The Objective
Cristina Casabón

La guerra a los autónomos 

«Cada subida de cuota se convierte en una sanción moral contra quienes aún creen que el esfuerzo merece recompensa»

Opinión
La guerra a los autónomos 

Ilustración de Alejandra Svriz.

Durante años, España creyó que el progreso consistía en modernizarse. Pero lo que hemos llamado modernización ha sido, con frecuencia, una forma elegante de desposesión. Progresismo, digitalización, transición ecológica: palabras nobles que esconden empobrecimiento. Y los sacrificados tienen nombre y apellidos: los autónomos, los trabajadores por cuenta propia, los jóvenes que encadenan empleos sin contrato. 

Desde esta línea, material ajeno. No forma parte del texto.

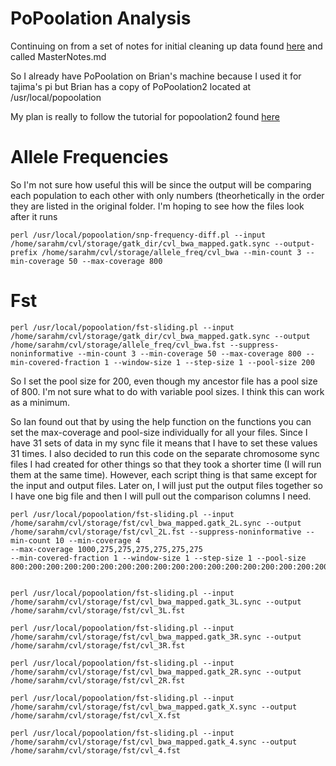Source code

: # PoPoolation Analysis
Continuing on from a set of notes for initial cleaning up data found [here](https://github.com/srmarzec/CVL_SequenceAnaylsis/blob/master/MasterNotes.md) and called MasterNotes.md

So I already have PoPoolation on Brian's machine because I used it for tajima's pi but Brian has a copy of PoPoolation2 located at /usr/local/popoolation 

My plan is really to follow the tutorial for popoolation2 found [here](https://sourceforge.net/p/popoolation2/wiki/Tutorial/)

# Allele Frequencies
So I'm not sure how useful this will be since the output will be comparing each population to each other with only numbers (theorhetically in the order they are listed in the original folder. I'm hoping to see how the files look after it runs
```
perl /usr/local/popoolation/snp-frequency-diff.pl --input /home/sarahm/cvl/storage/gatk_dir/cvl_bwa_mapped.gatk.sync --output-prefix /home/sarahm/cvl/storage/allele_freq/cvl_bwa --min-count 3 --min-coverage 50 --max-coverage 800
```

# Fst 

```
perl /usr/local/popoolation/fst-sliding.pl --input /home/sarahm/cvl/storage/gatk_dir/cvl_bwa_mapped.gatk.sync --output /home/sarahm/cvl/storage/allele_freq/cvl_bwa.fst --suppress-noninformative --min-count 3 --min-coverage 50 --max-coverage 800 --min-covered-fraction 1 --window-size 1 --step-size 1 --pool-size 200
```
So I set the pool size for 200, even though my ancestor file has a pool size of 800. I'm not sure what to do with variable pool sizes. I think this can work as a minimum. 

So Ian found out that by using the help function on the functions you can set the max-coverage and pool-size individually for all your files. Since I have 31 sets of data in my sync file it means that I have to set these values 31 times. I also decided to run this code on the separate chromosome sync files I had created for other things so that they took a shorter time (I will run them at the same time). However, each script thing is that same except for the input and output files. Later on, I will just put the output files together so I have one big file and then I will pull out the comparison columns I need. 

```
perl /usr/local/popoolation/fst-sliding.pl --input /home/sarahm/cvl/storage/fst/cvl_bwa_mapped.gatk_2L.sync --output /home/sarahm/cvl/storage/fst/cvl_2L.fst --suppress-noninformative --min-count 10 --min-coverage 4 
--max-coverage 1000,275,275,275,275,275,275 
--min-covered-fraction 1 --window-size 1 --step-size 1 --pool-size 800:200:200:200:200:200:200:200:200:200:200:200:200:200:200:200:200:200:200:200:200:200:200:200:200:200:200:200:200:200:200


perl /usr/local/popoolation/fst-sliding.pl --input /home/sarahm/cvl/storage/fst/cvl_bwa_mapped.gatk_3L.sync --output /home/sarahm/cvl/storage/fst/cvl_3L.fst

perl /usr/local/popoolation/fst-sliding.pl --input /home/sarahm/cvl/storage/fst/cvl_bwa_mapped.gatk_3R.sync --output /home/sarahm/cvl/storage/fst/cvl_3R.fst

perl /usr/local/popoolation/fst-sliding.pl --input /home/sarahm/cvl/storage/fst/cvl_bwa_mapped.gatk_2R.sync --output /home/sarahm/cvl/storage/fst/cvl_2R.fst

perl /usr/local/popoolation/fst-sliding.pl --input /home/sarahm/cvl/storage/fst/cvl_bwa_mapped.gatk_X.sync --output /home/sarahm/cvl/storage/fst/cvl_X.fst

perl /usr/local/popoolation/fst-sliding.pl --input /home/sarahm/cvl/storage/fst/cvl_bwa_mapped.gatk_4.sync --output /home/sarahm/cvl/storage/fst/cvl_4.fst

```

En un país donde el mérito se ha vuelto sospechoso, trabajar por cuenta propia es casi un acto de resistencia. Cada subida de cuota se convierte en una sanción moral contra quienes aún creen que el esfuerzo merece recompensa.

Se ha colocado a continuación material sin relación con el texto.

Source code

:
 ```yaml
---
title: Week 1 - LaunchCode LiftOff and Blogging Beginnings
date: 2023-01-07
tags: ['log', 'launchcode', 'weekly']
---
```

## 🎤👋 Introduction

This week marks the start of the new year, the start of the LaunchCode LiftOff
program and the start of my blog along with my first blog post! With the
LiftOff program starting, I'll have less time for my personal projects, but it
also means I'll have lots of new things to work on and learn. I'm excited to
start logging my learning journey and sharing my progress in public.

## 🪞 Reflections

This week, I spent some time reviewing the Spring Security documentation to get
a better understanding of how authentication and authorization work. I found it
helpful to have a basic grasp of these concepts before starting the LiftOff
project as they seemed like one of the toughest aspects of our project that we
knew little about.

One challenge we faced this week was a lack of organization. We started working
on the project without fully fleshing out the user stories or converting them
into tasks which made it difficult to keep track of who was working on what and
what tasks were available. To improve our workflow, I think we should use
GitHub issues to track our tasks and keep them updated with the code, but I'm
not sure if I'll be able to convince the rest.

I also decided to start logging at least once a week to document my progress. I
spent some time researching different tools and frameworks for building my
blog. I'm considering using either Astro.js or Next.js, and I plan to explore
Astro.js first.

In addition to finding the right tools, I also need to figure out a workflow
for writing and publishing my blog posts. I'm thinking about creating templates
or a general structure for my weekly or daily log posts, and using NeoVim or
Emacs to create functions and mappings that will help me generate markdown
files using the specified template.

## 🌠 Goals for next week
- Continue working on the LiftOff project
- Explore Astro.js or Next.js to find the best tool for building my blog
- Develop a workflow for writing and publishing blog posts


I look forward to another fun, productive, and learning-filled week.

El Gobierno propone que, en nombre de la justicia contributiva, los autónomos paguen entre 217 y 796 euros más al año. La medida se justifica como paso hacia una mayor equidad, pero en realidad tenemos un sistema cada vez más clientelar. Para empezar, habría que revisar cuáles son las prioridades del Gobierno en el gasto público. Porque hay mucha gente que estaría dispuesta a pagar impuestos razonables si ese dinero revierte en las clases medias, pero no es el caso.

«España, país de funcionarios y subvenciones, ha dejado de entender al que madruga sin nómina. Y, sin embargo, son ellos quienes mantienen encendida la economía real»

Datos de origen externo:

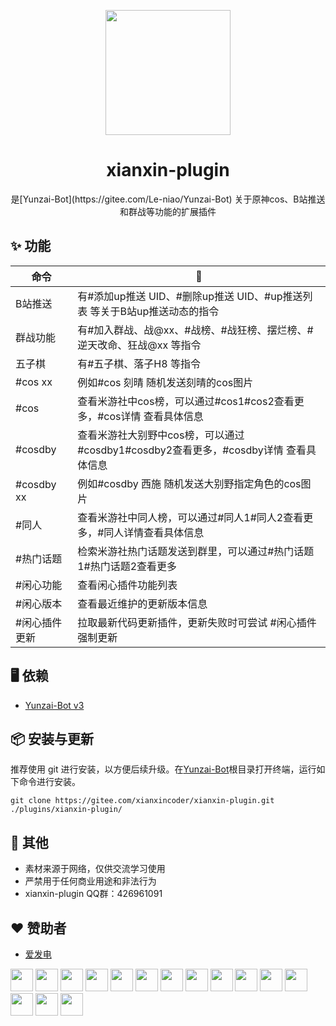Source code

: <p align="center">
  <a href="https://gitee.com/xianxincoder/xianxin-plugin">
    <img width="200" src="https://gitee.com/xianxincoder/xianxin-plugin/raw/master/resources/img/rank/top.png">
  </a>
</p>

<h1 align="center">xianxin-plugin</h1>

<div align="center">
是[Yunzai-Bot](https://gitee.com/Le-niao/Yunzai-Bot) 关于原神cos、B站推送和群战等功能的扩展插件
</div>




## ✨ 功能


| 命令 | 🌰 |
| --- | --- |
| B站推送| 有#添加up推送 UID、#删除up推送 UID、#up推送列表 等关于B站up推送动态的指令 |
| 群战功能 | 有#加入群战、战@xx、#战榜、#战狂榜、摆烂榜、#逆天改命、狂战@xx 等指令 |
| 五子棋 | 有#五子棋、落子H8 等指令 |
| #cos xx | 例如#cos 刻晴 随机发送刻晴的cos图片 |
| #cos | 查看米游社中cos榜，可以通过#cos1#cos2查看更多，#cos详情 查看具体信息 |
| #cosdby | 查看米游社大别野中cos榜，可以通过#cosdby1#cosdby2查看更多，#cosdby详情 查看具体信息 |
| #cosdby xx | 例如#cosdby 西施 随机发送大别野指定角色的cos图片 |
| #同人 | 查看米游社中同人榜，可以通过#同人1#同人2查看更多，#同人详情查看具体信息 |
| #热门话题 | 检索米游社热门话题发送到群里，可以通过#热门话题1#热门话题2查看更多 |
| #闲心功能 | 查看闲心插件功能列表 |
| #闲心版本 | 查看最近维护的更新版本信息 |
| #闲心插件更新 | 拉取最新代码更新插件，更新失败时可尝试 #闲心插件强制更新 |


## 🖥 依赖

- [Yunzai-Bot v3](https://gitee.com/Le-niao/Yunzai-Bot)

## 📦 安装与更新

推荐使用 git 进行安装，以方便后续升级。在[Yunzai-Bot](https://gitee.com/Le-niao/Yunzai-Bot)根目录打开终端，运行如下命令进行安装。

```base
git clone https://gitee.com/xianxincoder/xianxin-plugin.git ./plugins/xianxin-plugin/
```


## 🌈 其他
- 素材来源于网络，仅供交流学习使用
- 严禁用于任何商业用途和非法行为
- xianxin-plugin QQ群：426961091



## ❤️ 赞助者

- [爱发电](https://afdian.net/@xianxin)

<a title="Fei."><img src="https://joeschmoe.io/api/v1/random" width="36" height="36"/></a>
<a title="林木森つ"><img src="https://joeschmoe.io/api/v1/random" width="36" height="36"/></a>
<a title="星辰之梦"><img src="https://joeschmoe.io/api/v1/random" width="36" height="36"/></a>
<a title="唉嘿"><img src="https://joeschmoe.io/api/v1/random" width="36" height="36"/></a>
<a title="萍"><img src="https://joeschmoe.io/api/v1/random" width="36" height="36"/></a>
<a title="Lie"><img src="https://joeschmoe.io/api/v1/random" width="36" height="36"/></a>
<a title="妙娃种子不妙了"><img src="https://joeschmoe.io/api/v1/random" width="36" height="36"/></a>
<a title="遇到问题摆大烂"><img src="https://joeschmoe.io/api/v1/random" width="36" height="36"/></a>
<a title="Gimme"><img src="https://joeschmoe.io/api/v1/random" width="36" height="36"/></a>
<a title="吃瓜群众"><img src="https://joeschmoe.io/api/v1/random" width="36" height="36"/></a>
<a title="长楠"><img src="https://joeschmoe.io/api/v1/random" width="36" height="36"/></a>
<a title="Tears"><img src="https://joeschmoe.io/api/v1/random" width="36" height="36"/></a>
<a href="https://gitee.com/TimeRainStarSky" target="_blank" title="时雨🌌星空"><img src="https://joeschmoe.io/api/v1/random" width="36" height="36"/></a>
<a title="夏-.-曙＆宙@象"><img src="https://joeschmoe.io/api/v1/random" width="36" height="36"/></a>
<a title="枫叶霜华"><img src="https://joeschmoe.io/api/v1/random" width="36" height="36"/></a>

Como ha demostrado Pablo Cambronero, los impuestos que pagas no volverán a ti, porque el Gobierno tiene una agenda en la que España y los españoles no son prioritarios, salvo que pertenezcan a su entorno o sean sus socios. Han creado un sistema más parecido al clientelismo que al estado de bienestar.

El nuevo precariado (las otroras clases medias) en todas sus variantes –el autónomo exhausto, el repartidor digital, el profesor interino, la enfermera desplazada– vive en una paradoja cruel: el trabajo, que debía ser la base de la dignidad, se ha convertido en una incertidumbre. El mérito ya no se premia, se grava. El riesgo no se reconoce, se penaliza.

España, país de funcionarios y subvenciones, ha dejado de entender al que madruga sin nómina. Y, sin embargo, son ellos quienes mantienen encendida la economía real, quienes pagan impuestos y a veces ni cobran las facturas, quienes sostienen el tejido que los discursos progresistas celebran pero no protegen. Su tragedia es que el Estado los necesita, pero no los respeta.

El nuevo populismo –tanto de izquierdas como de derechas– se alimenta de ese cansancio. Promete devolver la voz a los olvidados, pero solo les devuelve el ruido. En realidad, casi nadie habla por el precariado: demasiado diverso para ser clase, demasiado orgulloso para ser clientela de un gobierno. Esa es su nobleza y su condena.

La socialdemocracia se ha revelado burocracia; la solidaridad, un impuesto; la independencia, un lujo. Si España no es capaz de reconciliarse con la libertad económica, el resultado será un país imposible de funcionarios y pensionistas.

El autónomo es hoy el último ciudadano: trabaja, arriesga, paga y aún confía. Pero su paciencia no es infinita. Si seguimos tratando el trabajo como una carga y la dependencia como un éxito, no tardaremos en descubrir que una nación no se construye con subsidios, sino con esfuerzo.